#### Data for this exercise ####

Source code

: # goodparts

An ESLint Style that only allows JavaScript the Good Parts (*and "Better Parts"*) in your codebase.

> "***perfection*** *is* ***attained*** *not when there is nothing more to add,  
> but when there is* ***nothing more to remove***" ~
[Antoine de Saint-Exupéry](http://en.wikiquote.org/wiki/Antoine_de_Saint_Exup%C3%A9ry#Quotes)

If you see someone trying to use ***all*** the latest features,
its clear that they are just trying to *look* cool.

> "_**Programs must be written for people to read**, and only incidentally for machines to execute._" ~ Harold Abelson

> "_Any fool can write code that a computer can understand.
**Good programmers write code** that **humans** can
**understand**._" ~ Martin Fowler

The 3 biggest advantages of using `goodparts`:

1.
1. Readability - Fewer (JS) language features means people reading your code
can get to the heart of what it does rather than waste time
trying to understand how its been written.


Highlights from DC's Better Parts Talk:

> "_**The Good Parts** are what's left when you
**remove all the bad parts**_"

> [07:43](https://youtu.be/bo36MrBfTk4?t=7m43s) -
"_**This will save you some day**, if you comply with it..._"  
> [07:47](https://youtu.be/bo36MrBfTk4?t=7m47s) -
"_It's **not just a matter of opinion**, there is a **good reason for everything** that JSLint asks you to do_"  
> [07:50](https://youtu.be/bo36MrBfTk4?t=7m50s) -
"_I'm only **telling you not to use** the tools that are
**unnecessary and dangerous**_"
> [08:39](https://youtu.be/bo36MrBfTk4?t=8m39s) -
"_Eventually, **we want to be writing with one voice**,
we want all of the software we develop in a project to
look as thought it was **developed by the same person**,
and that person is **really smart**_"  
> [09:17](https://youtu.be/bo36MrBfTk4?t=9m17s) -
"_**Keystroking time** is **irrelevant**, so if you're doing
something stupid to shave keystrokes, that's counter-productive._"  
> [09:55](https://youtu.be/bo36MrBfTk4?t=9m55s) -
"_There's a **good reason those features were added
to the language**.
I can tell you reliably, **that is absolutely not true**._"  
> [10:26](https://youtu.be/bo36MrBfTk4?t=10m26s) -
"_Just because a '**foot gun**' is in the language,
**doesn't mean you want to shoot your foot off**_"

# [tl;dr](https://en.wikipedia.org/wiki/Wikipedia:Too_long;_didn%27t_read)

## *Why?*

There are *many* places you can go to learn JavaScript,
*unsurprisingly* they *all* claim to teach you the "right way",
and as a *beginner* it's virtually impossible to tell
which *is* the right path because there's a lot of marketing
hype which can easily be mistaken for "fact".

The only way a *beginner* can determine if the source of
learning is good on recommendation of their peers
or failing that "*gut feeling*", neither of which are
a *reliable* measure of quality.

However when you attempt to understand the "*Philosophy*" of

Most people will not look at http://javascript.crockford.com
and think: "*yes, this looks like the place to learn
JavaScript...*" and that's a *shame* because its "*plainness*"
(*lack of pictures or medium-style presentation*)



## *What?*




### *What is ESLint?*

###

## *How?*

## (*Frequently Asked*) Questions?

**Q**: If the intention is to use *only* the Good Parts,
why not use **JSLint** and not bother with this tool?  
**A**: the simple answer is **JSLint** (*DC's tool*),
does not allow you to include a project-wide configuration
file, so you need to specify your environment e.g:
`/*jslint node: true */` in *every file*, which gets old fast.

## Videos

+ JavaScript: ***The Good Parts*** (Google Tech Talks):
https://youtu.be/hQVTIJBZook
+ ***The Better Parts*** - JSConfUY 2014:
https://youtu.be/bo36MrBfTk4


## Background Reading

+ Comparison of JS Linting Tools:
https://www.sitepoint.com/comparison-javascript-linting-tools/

####

**What the task asks**: Collect every line with the string "your" from the records, and copy each.

**Solution below**:
An ESLint Style that only allows JavaScript the Good Parts (*and "Better Parts"*) in your codebase.
1. Readability - Fewer (JS) language features means people reading your code
**doesn't mean you want to shoot your foot off**_"
file, so you need to specify your environment e.g:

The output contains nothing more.